Por su parte, Lucas e Nadia aluden a la historia política de la ciudad. Nadia, joven homosexual, feliz y realizada profesionalmente, carga el fantasma de la desaparición de su padre militante durante la dictadura. Este tema aparece aquí desde el punto de vista de los hijos, de una generación que ve esa situación histórica desde otro plano. Además de esa crisis, Nadia también se siente angustiada porque no obstante su éxito cinematográfico independiente, se encuentra en una especie de trampa profesional: debe realizar una cinta comercial edulcorada que explota una imagen estereotipada de América Latina para agradar al público europeo, que dejaría la idea ilusoria de que todos los desaparecidos están vivos en algún lugar.

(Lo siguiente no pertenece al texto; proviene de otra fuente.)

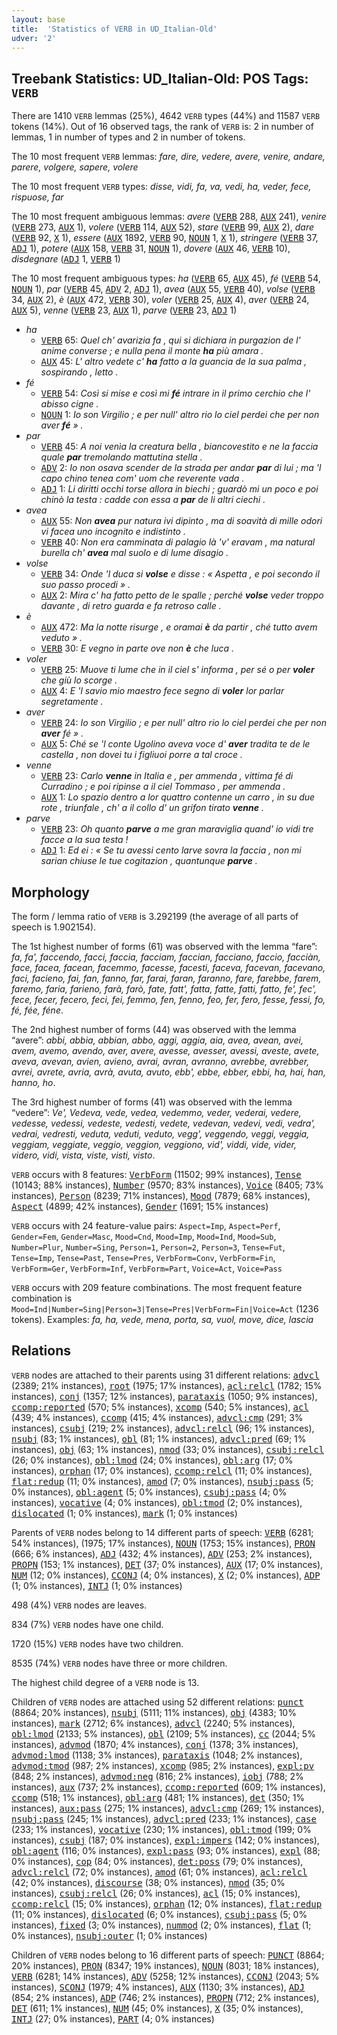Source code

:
 ```yaml
---
layout: base
title:  'Statistics of VERB in UD_Italian-Old'
udver: '2'
---
```


## Treebank Statistics: UD_Italian-Old: POS Tags: `VERB`

There are 1410 `VERB` lemmas (25%), 4642 `VERB` types (44%) and 11587 `VERB` tokens (14%).
Out of 16 observed tags, the rank of `VERB` is: 2 in number of lemmas, 1 in number of types and 2 in number of tokens.

The 10 most frequent `VERB` lemmas: <em>fare, dire, vedere, avere, venire, andare, parere, volgere, sapere, volere</em>

The 10 most frequent `VERB` types:  <em>disse, vidi, fa, va, vedi, ha, veder, fece, rispuose, far</em>

The 10 most frequent ambiguous lemmas: <em>avere</em> (<tt><a href="it_old-pos-VERB.html">VERB</a></tt> 288, <tt><a href="it_old-pos-AUX.html">AUX</a></tt> 241), <em>venire</em> (<tt><a href="it_old-pos-VERB.html">VERB</a></tt> 273, <tt><a href="it_old-pos-AUX.html">AUX</a></tt> 1), <em>volere</em> (<tt><a href="it_old-pos-VERB.html">VERB</a></tt> 114, <tt><a href="it_old-pos-AUX.html">AUX</a></tt> 52), <em>stare</em> (<tt><a href="it_old-pos-VERB.html">VERB</a></tt> 99, <tt><a href="it_old-pos-AUX.html">AUX</a></tt> 2), <em>dare</em> (<tt><a href="it_old-pos-VERB.html">VERB</a></tt> 92, <tt><a href="it_old-pos-X.html">X</a></tt> 1), <em>essere</em> (<tt><a href="it_old-pos-AUX.html">AUX</a></tt> 1892, <tt><a href="it_old-pos-VERB.html">VERB</a></tt> 90, <tt><a href="it_old-pos-NOUN.html">NOUN</a></tt> 1, <tt><a href="it_old-pos-X.html">X</a></tt> 1), <em>stringere</em> (<tt><a href="it_old-pos-VERB.html">VERB</a></tt> 37, <tt><a href="it_old-pos-ADJ.html">ADJ</a></tt> 1), <em>potere</em> (<tt><a href="it_old-pos-AUX.html">AUX</a></tt> 158, <tt><a href="it_old-pos-VERB.html">VERB</a></tt> 31, <tt><a href="it_old-pos-NOUN.html">NOUN</a></tt> 1), <em>dovere</em> (<tt><a href="it_old-pos-AUX.html">AUX</a></tt> 46, <tt><a href="it_old-pos-VERB.html">VERB</a></tt> 10), <em>disdegnare</em> (<tt><a href="it_old-pos-ADJ.html">ADJ</a></tt> 1, <tt><a href="it_old-pos-VERB.html">VERB</a></tt> 1)

The 10 most frequent ambiguous types:  <em>ha</em> (<tt><a href="it_old-pos-VERB.html">VERB</a></tt> 65, <tt><a href="it_old-pos-AUX.html">AUX</a></tt> 45), <em>fé</em> (<tt><a href="it_old-pos-VERB.html">VERB</a></tt> 54, <tt><a href="it_old-pos-NOUN.html">NOUN</a></tt> 1), <em>par</em> (<tt><a href="it_old-pos-VERB.html">VERB</a></tt> 45, <tt><a href="it_old-pos-ADV.html">ADV</a></tt> 2, <tt><a href="it_old-pos-ADJ.html">ADJ</a></tt> 1), <em>avea</em> (<tt><a href="it_old-pos-AUX.html">AUX</a></tt> 55, <tt><a href="it_old-pos-VERB.html">VERB</a></tt> 40), <em>volse</em> (<tt><a href="it_old-pos-VERB.html">VERB</a></tt> 34, <tt><a href="it_old-pos-AUX.html">AUX</a></tt> 2), <em>è</em> (<tt><a href="it_old-pos-AUX.html">AUX</a></tt> 472, <tt><a href="it_old-pos-VERB.html">VERB</a></tt> 30), <em>voler</em> (<tt><a href="it_old-pos-VERB.html">VERB</a></tt> 25, <tt><a href="it_old-pos-AUX.html">AUX</a></tt> 4), <em>aver</em> (<tt><a href="it_old-pos-VERB.html">VERB</a></tt> 24, <tt><a href="it_old-pos-AUX.html">AUX</a></tt> 5), <em>venne</em> (<tt><a href="it_old-pos-VERB.html">VERB</a></tt> 23, <tt><a href="it_old-pos-AUX.html">AUX</a></tt> 1), <em>parve</em> (<tt><a href="it_old-pos-VERB.html">VERB</a></tt> 23, <tt><a href="it_old-pos-ADJ.html">ADJ</a></tt> 1)


* <em>ha</em>
  * <tt><a href="it_old-pos-VERB.html">VERB</a></tt> 65: <em>Quel ch' avarizia fa , qui si dichiara in purgazion de l' anime converse ; e nulla pena il monte <b>ha</b> più amara .</em>
  * <tt><a href="it_old-pos-AUX.html">AUX</a></tt> 45: <em>L' altro vedete c' <b>ha</b> fatto a la guancia de la sua palma , sospirando , letto .</em>
* <em>fé</em>
  * <tt><a href="it_old-pos-VERB.html">VERB</a></tt> 54: <em>Così si mise e così mi <b>fé</b> intrare in il primo cerchio che l' abisso cigne .</em>
  * <tt><a href="it_old-pos-NOUN.html">NOUN</a></tt> 1: <em>Io son Virgilio ; e per null' altro rio lo ciel perdei che per non aver <b>fé</b> » .</em>
* <em>par</em>
  * <tt><a href="it_old-pos-VERB.html">VERB</a></tt> 45: <em>A noi venìa la creatura bella , biancovestito e ne la faccia quale <b>par</b> tremolando mattutina stella .</em>
  * <tt><a href="it_old-pos-ADV.html">ADV</a></tt> 2: <em>Io non osava scender de la strada per andar <b>par</b> di lui ; ma 'l capo chino tenea com' uom che reverente vada .</em>
  * <tt><a href="it_old-pos-ADJ.html">ADJ</a></tt> 1: <em>Li diritti occhi torse allora in biechi ; guardò mi un poco e poi chinò la testa : cadde con essa a <b>par</b> de li altri ciechi .</em>
* <em>avea</em>
  * <tt><a href="it_old-pos-AUX.html">AUX</a></tt> 55: <em>Non <b>avea</b> pur natura ivi dipinto , ma di soavità di mille odori vi facea uno incognito e indistinto .</em>
  * <tt><a href="it_old-pos-VERB.html">VERB</a></tt> 40: <em>Non era camminata di palagio là 'v' eravam , ma natural burella ch' <b>avea</b> mal suolo e di lume disagio .</em>
* <em>volse</em>
  * <tt><a href="it_old-pos-VERB.html">VERB</a></tt> 34: <em>Onde 'l duca si <b>volse</b> e disse : « Aspetta , e poi secondo il suo passo procedi » .</em>
  * <tt><a href="it_old-pos-AUX.html">AUX</a></tt> 2: <em>Mira c' ha fatto petto de le spalle ; perché <b>volse</b> veder troppo davante , di retro guarda e fa retroso calle .</em>
* <em>è</em>
  * <tt><a href="it_old-pos-AUX.html">AUX</a></tt> 472: <em>Ma la notte risurge , e oramai <b>è</b> da partir , ché tutto avem veduto » .</em>
  * <tt><a href="it_old-pos-VERB.html">VERB</a></tt> 30: <em>E vegno in parte ove non <b>è</b> che luca .</em>
* <em>voler</em>
  * <tt><a href="it_old-pos-VERB.html">VERB</a></tt> 25: <em>Muove ti lume che in il ciel s' informa , per sé o per <b>voler</b> che giù lo scorge .</em>
  * <tt><a href="it_old-pos-AUX.html">AUX</a></tt> 4: <em>E 'l savio mio maestro fece segno di <b>voler</b> lor parlar segretamente .</em>
* <em>aver</em>
  * <tt><a href="it_old-pos-VERB.html">VERB</a></tt> 24: <em>Io son Virgilio ; e per null' altro rio lo ciel perdei che per non <b>aver</b> fé » .</em>
  * <tt><a href="it_old-pos-AUX.html">AUX</a></tt> 5: <em>Ché se 'l conte Ugolino aveva voce d' <b>aver</b> tradita te de le castella , non dovei tu i figliuoi porre a tal croce .</em>
* <em>venne</em>
  * <tt><a href="it_old-pos-VERB.html">VERB</a></tt> 23: <em>Carlo <b>venne</b> in Italia e , per ammenda , vittima fé di Curradino ; e poi ripinse a il ciel Tommaso , per ammenda .</em>
  * <tt><a href="it_old-pos-AUX.html">AUX</a></tt> 1: <em>Lo spazio dentro a lor quattro contenne un carro , in su due rote , triunfale , ch' a il collo d' un grifon tirato <b>venne</b> .</em>
* <em>parve</em>
  * <tt><a href="it_old-pos-VERB.html">VERB</a></tt> 23: <em>Oh quanto <b>parve</b> a me gran maraviglia quand' io vidi tre facce a la sua testa !</em>
  * <tt><a href="it_old-pos-ADJ.html">ADJ</a></tt> 1: <em>Ed ei : « Se tu avessi cento larve sovra la faccia , non mi sarian chiuse le tue cogitazion , quantunque <b>parve</b> .</em>

## Morphology

The form / lemma ratio of `VERB` is 3.292199 (the average of all parts of speech is 1.902154).

The 1st highest number of forms (61) was observed with the lemma “fare”: <em>fa, fa', faccendo, facci, faccia, facciam, faccian, facciano, faccio, facciàn, face, facea, facean, facemmo, facesse, facesti, faceva, facevan, facevano, faci, facieno, fai, fan, fanno, far, farai, faran, faranno, fare, farebbe, farem, faremo, faria, farieno, farà, farò, fate, fatt', fatta, fatte, fatti, fatto, fe', fec', fece, fecer, fecero, feci, fei, femmo, fen, fenno, feo, fer, fero, fesse, fessi, fo, fé, fée, féne</em>.

The 2nd highest number of forms (44) was observed with the lemma “avere”: <em>abbi, abbia, abbian, abbo, aggi, aggia, aia, avea, avean, avei, avem, avemo, avendo, aver, avere, avesse, avesser, avessi, aveste, avete, aveva, avevan, avien, avieno, avrai, avran, avranno, avrebbe, avrebber, avrei, avrete, avria, avrà, avuta, avuto, ebb', ebbe, ebber, ebbi, ha, hai, han, hanno, ho</em>.

The 3rd highest number of forms (41) was observed with the lemma “vedere”: <em>Ve', Vedeva, vede, vedea, vedemmo, veder, vederai, vedere, vedesse, vedessi, vedeste, vedesti, vedete, vedevan, vedevi, vedi, vedra', vedrai, vedresti, veduta, veduti, veduto, vegg', veggendo, veggi, veggia, veggiam, veggiate, veggio, veggion, veggiono, vid', viddi, vide, vider, videro, vidi, vista, viste, visti, visto</em>.

`VERB` occurs with 8 features: <tt><a href="it_old-feat-VerbForm.html">VerbForm</a></tt> (11502; 99% instances), <tt><a href="it_old-feat-Tense.html">Tense</a></tt> (10143; 88% instances), <tt><a href="it_old-feat-Number.html">Number</a></tt> (9570; 83% instances), <tt><a href="it_old-feat-Voice.html">Voice</a></tt> (8405; 73% instances), <tt><a href="it_old-feat-Person.html">Person</a></tt> (8239; 71% instances), <tt><a href="it_old-feat-Mood.html">Mood</a></tt> (7879; 68% instances), <tt><a href="it_old-feat-Aspect.html">Aspect</a></tt> (4899; 42% instances), <tt><a href="it_old-feat-Gender.html">Gender</a></tt> (1691; 15% instances)

`VERB` occurs with 24 feature-value pairs: `Aspect=Imp`, `Aspect=Perf`, `Gender=Fem`, `Gender=Masc`, `Mood=Cnd`, `Mood=Imp`, `Mood=Ind`, `Mood=Sub`, `Number=Plur`, `Number=Sing`, `Person=1`, `Person=2`, `Person=3`, `Tense=Fut`, `Tense=Imp`, `Tense=Past`, `Tense=Pres`, `VerbForm=Conv`, `VerbForm=Fin`, `VerbForm=Ger`, `VerbForm=Inf`, `VerbForm=Part`, `Voice=Act`, `Voice=Pass`

`VERB` occurs with 209 feature combinations.
The most frequent feature combination is `Mood=Ind|Number=Sing|Person=3|Tense=Pres|VerbForm=Fin|Voice=Act` (1236 tokens).
Examples: <em>fa, ha, vede, mena, porta, sa, vuol, move, dice, lascia</em>


## Relations

`VERB` nodes are attached to their parents using 31 different relations: <tt><a href="it_old-dep-advcl.html">advcl</a></tt> (2389; 21% instances), <tt><a href="it_old-dep-root.html">root</a></tt> (1975; 17% instances), <tt><a href="it_old-dep-acl-relcl.html">acl:relcl</a></tt> (1782; 15% instances), <tt><a href="it_old-dep-conj.html">conj</a></tt> (1357; 12% instances), <tt><a href="it_old-dep-parataxis.html">parataxis</a></tt> (1050; 9% instances), <tt><a href="it_old-dep-ccomp-reported.html">ccomp:reported</a></tt> (570; 5% instances), <tt><a href="it_old-dep-xcomp.html">xcomp</a></tt> (540; 5% instances), <tt><a href="it_old-dep-acl.html">acl</a></tt> (439; 4% instances), <tt><a href="it_old-dep-ccomp.html">ccomp</a></tt> (415; 4% instances), <tt><a href="it_old-dep-advcl-cmp.html">advcl:cmp</a></tt> (291; 3% instances), <tt><a href="it_old-dep-csubj.html">csubj</a></tt> (219; 2% instances), <tt><a href="it_old-dep-advcl-relcl.html">advcl:relcl</a></tt> (96; 1% instances), <tt><a href="it_old-dep-nsubj.html">nsubj</a></tt> (83; 1% instances), <tt><a href="it_old-dep-obl.html">obl</a></tt> (81; 1% instances), <tt><a href="it_old-dep-advcl-pred.html">advcl:pred</a></tt> (69; 1% instances), <tt><a href="it_old-dep-obj.html">obj</a></tt> (63; 1% instances), <tt><a href="it_old-dep-nmod.html">nmod</a></tt> (33; 0% instances), <tt><a href="it_old-dep-csubj-relcl.html">csubj:relcl</a></tt> (26; 0% instances), <tt><a href="it_old-dep-obl-lmod.html">obl:lmod</a></tt> (24; 0% instances), <tt><a href="it_old-dep-obl-arg.html">obl:arg</a></tt> (17; 0% instances), <tt><a href="it_old-dep-orphan.html">orphan</a></tt> (17; 0% instances), <tt><a href="it_old-dep-ccomp-relcl.html">ccomp:relcl</a></tt> (11; 0% instances), <tt><a href="it_old-dep-flat-redup.html">flat:redup</a></tt> (11; 0% instances), <tt><a href="it_old-dep-amod.html">amod</a></tt> (7; 0% instances), <tt><a href="it_old-dep-nsubj-pass.html">nsubj:pass</a></tt> (5; 0% instances), <tt><a href="it_old-dep-obl-agent.html">obl:agent</a></tt> (5; 0% instances), <tt><a href="it_old-dep-csubj-pass.html">csubj:pass</a></tt> (4; 0% instances), <tt><a href="it_old-dep-vocative.html">vocative</a></tt> (4; 0% instances), <tt><a href="it_old-dep-obl-tmod.html">obl:tmod</a></tt> (2; 0% instances), <tt><a href="it_old-dep-dislocated.html">dislocated</a></tt> (1; 0% instances), <tt><a href="it_old-dep-mark.html">mark</a></tt> (1; 0% instances)

Parents of `VERB` nodes belong to 14 different parts of speech: <tt><a href="it_old-pos-VERB.html">VERB</a></tt> (6281; 54% instances),  (1975; 17% instances), <tt><a href="it_old-pos-NOUN.html">NOUN</a></tt> (1753; 15% instances), <tt><a href="it_old-pos-PRON.html">PRON</a></tt> (666; 6% instances), <tt><a href="it_old-pos-ADJ.html">ADJ</a></tt> (432; 4% instances), <tt><a href="it_old-pos-ADV.html">ADV</a></tt> (253; 2% instances), <tt><a href="it_old-pos-PROPN.html">PROPN</a></tt> (153; 1% instances), <tt><a href="it_old-pos-DET.html">DET</a></tt> (37; 0% instances), <tt><a href="it_old-pos-AUX.html">AUX</a></tt> (17; 0% instances), <tt><a href="it_old-pos-NUM.html">NUM</a></tt> (12; 0% instances), <tt><a href="it_old-pos-CCONJ.html">CCONJ</a></tt> (4; 0% instances), <tt><a href="it_old-pos-X.html">X</a></tt> (2; 0% instances), <tt><a href="it_old-pos-ADP.html">ADP</a></tt> (1; 0% instances), <tt><a href="it_old-pos-INTJ.html">INTJ</a></tt> (1; 0% instances)

498 (4%) `VERB` nodes are leaves.

834 (7%) `VERB` nodes have one child.

1720 (15%) `VERB` nodes have two children.

8535 (74%) `VERB` nodes have three or more children.

The highest child degree of a `VERB` node is 13.

Children of `VERB` nodes are attached using 52 different relations: <tt><a href="it_old-dep-punct.html">punct</a></tt> (8864; 20% instances), <tt><a href="it_old-dep-nsubj.html">nsubj</a></tt> (5111; 11% instances), <tt><a href="it_old-dep-obj.html">obj</a></tt> (4383; 10% instances), <tt><a href="it_old-dep-mark.html">mark</a></tt> (2712; 6% instances), <tt><a href="it_old-dep-advcl.html">advcl</a></tt> (2240; 5% instances), <tt><a href="it_old-dep-obl-lmod.html">obl:lmod</a></tt> (2133; 5% instances), <tt><a href="it_old-dep-obl.html">obl</a></tt> (2109; 5% instances), <tt><a href="it_old-dep-cc.html">cc</a></tt> (2044; 5% instances), <tt><a href="it_old-dep-advmod.html">advmod</a></tt> (1870; 4% instances), <tt><a href="it_old-dep-conj.html">conj</a></tt> (1378; 3% instances), <tt><a href="it_old-dep-advmod-lmod.html">advmod:lmod</a></tt> (1138; 3% instances), <tt><a href="it_old-dep-parataxis.html">parataxis</a></tt> (1048; 2% instances), <tt><a href="it_old-dep-advmod-tmod.html">advmod:tmod</a></tt> (987; 2% instances), <tt><a href="it_old-dep-xcomp.html">xcomp</a></tt> (985; 2% instances), <tt><a href="it_old-dep-expl-pv.html">expl:pv</a></tt> (848; 2% instances), <tt><a href="it_old-dep-advmod-neg.html">advmod:neg</a></tt> (816; 2% instances), <tt><a href="it_old-dep-iobj.html">iobj</a></tt> (788; 2% instances), <tt><a href="it_old-dep-aux.html">aux</a></tt> (737; 2% instances), <tt><a href="it_old-dep-ccomp-reported.html">ccomp:reported</a></tt> (609; 1% instances), <tt><a href="it_old-dep-ccomp.html">ccomp</a></tt> (518; 1% instances), <tt><a href="it_old-dep-obl-arg.html">obl:arg</a></tt> (481; 1% instances), <tt><a href="it_old-dep-det.html">det</a></tt> (350; 1% instances), <tt><a href="it_old-dep-aux-pass.html">aux:pass</a></tt> (275; 1% instances), <tt><a href="it_old-dep-advcl-cmp.html">advcl:cmp</a></tt> (269; 1% instances), <tt><a href="it_old-dep-nsubj-pass.html">nsubj:pass</a></tt> (245; 1% instances), <tt><a href="it_old-dep-advcl-pred.html">advcl:pred</a></tt> (233; 1% instances), <tt><a href="it_old-dep-case.html">case</a></tt> (233; 1% instances), <tt><a href="it_old-dep-vocative.html">vocative</a></tt> (230; 1% instances), <tt><a href="it_old-dep-obl-tmod.html">obl:tmod</a></tt> (199; 0% instances), <tt><a href="it_old-dep-csubj.html">csubj</a></tt> (187; 0% instances), <tt><a href="it_old-dep-expl-impers.html">expl:impers</a></tt> (142; 0% instances), <tt><a href="it_old-dep-obl-agent.html">obl:agent</a></tt> (116; 0% instances), <tt><a href="it_old-dep-expl-pass.html">expl:pass</a></tt> (93; 0% instances), <tt><a href="it_old-dep-expl.html">expl</a></tt> (88; 0% instances), <tt><a href="it_old-dep-cop.html">cop</a></tt> (84; 0% instances), <tt><a href="it_old-dep-det-poss.html">det:poss</a></tt> (79; 0% instances), <tt><a href="it_old-dep-advcl-relcl.html">advcl:relcl</a></tt> (72; 0% instances), <tt><a href="it_old-dep-amod.html">amod</a></tt> (61; 0% instances), <tt><a href="it_old-dep-acl-relcl.html">acl:relcl</a></tt> (42; 0% instances), <tt><a href="it_old-dep-discourse.html">discourse</a></tt> (38; 0% instances), <tt><a href="it_old-dep-nmod.html">nmod</a></tt> (35; 0% instances), <tt><a href="it_old-dep-csubj-relcl.html">csubj:relcl</a></tt> (26; 0% instances), <tt><a href="it_old-dep-acl.html">acl</a></tt> (15; 0% instances), <tt><a href="it_old-dep-ccomp-relcl.html">ccomp:relcl</a></tt> (15; 0% instances), <tt><a href="it_old-dep-orphan.html">orphan</a></tt> (12; 0% instances), <tt><a href="it_old-dep-flat-redup.html">flat:redup</a></tt> (11; 0% instances), <tt><a href="it_old-dep-dislocated.html">dislocated</a></tt> (6; 0% instances), <tt><a href="it_old-dep-csubj-pass.html">csubj:pass</a></tt> (5; 0% instances), <tt><a href="it_old-dep-fixed.html">fixed</a></tt> (3; 0% instances), <tt><a href="it_old-dep-nummod.html">nummod</a></tt> (2; 0% instances), <tt><a href="it_old-dep-flat.html">flat</a></tt> (1; 0% instances), <tt><a href="it_old-dep-nsubj-outer.html">nsubj:outer</a></tt> (1; 0% instances)

Children of `VERB` nodes belong to 16 different parts of speech: <tt><a href="it_old-pos-PUNCT.html">PUNCT</a></tt> (8864; 20% instances), <tt><a href="it_old-pos-PRON.html">PRON</a></tt> (8347; 19% instances), <tt><a href="it_old-pos-NOUN.html">NOUN</a></tt> (8031; 18% instances), <tt><a href="it_old-pos-VERB.html">VERB</a></tt> (6281; 14% instances), <tt><a href="it_old-pos-ADV.html">ADV</a></tt> (5258; 12% instances), <tt><a href="it_old-pos-CCONJ.html">CCONJ</a></tt> (2043; 5% instances), <tt><a href="it_old-pos-SCONJ.html">SCONJ</a></tt> (1979; 4% instances), <tt><a href="it_old-pos-AUX.html">AUX</a></tt> (1130; 3% instances), <tt><a href="it_old-pos-ADJ.html">ADJ</a></tt> (854; 2% instances), <tt><a href="it_old-pos-ADP.html">ADP</a></tt> (746; 2% instances), <tt><a href="it_old-pos-PROPN.html">PROPN</a></tt> (712; 2% instances), <tt><a href="it_old-pos-DET.html">DET</a></tt> (611; 1% instances), <tt><a href="it_old-pos-NUM.html">NUM</a></tt> (45; 0% instances), <tt><a href="it_old-pos-X.html">X</a></tt> (35; 0% instances), <tt><a href="it_old-pos-INTJ.html">INTJ</a></tt> (27; 0% instances), <tt><a href="it_old-pos-PART.html">PART</a></tt> (4; 0% instances)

Lucas pertenece a un segmento de la sociedad que no tiene privilegios. El cine que puede realizar (tan sólo durante sus horas libres, con dinero robado y material barato) es muy diferente de los otros tres. En su película, un hombre es secuestrado, golpeado, mantenido en cautiverio y alimentado con hamburguesas frías. Después de un tiempo, los secuestradores lo obligan a tener una vida completamente diferente: debe trabajar disfrazado de Ronald McDonald, sin poder entrar en contacto con su familia ni sus amigos, y bajo amenaza de muerte. Esa narrativa es parecida con la situación 8 de La Marea, la historia de Martín. Parece que este procedimiento de secuestro sin rescate era un tipo de tortura practicada durante a dictadura.

El cine está en el imaginario de los personajes de Pensotti. En La Marea, uno de ellos sueña en ser como Jean-Paul Belmondo, conduciendo a la deriva en un Citröen amarillo. En El pasado es un animal grotesco, uno de los personajes quiere ser cineasta. El cine es una forma de encuadramiento, una manera de verse a si mismo o a lo que está alrededor. El cine es una forma de ver la ciudad. Como se puede leer en la página de Internet del autor, “nunca conocemos las ciudades por las historias de sus habitantes, sino por su producción ficcional.” Las grandes ciudades son más conocidas, en países extranjeros, por el cine o por la literatura.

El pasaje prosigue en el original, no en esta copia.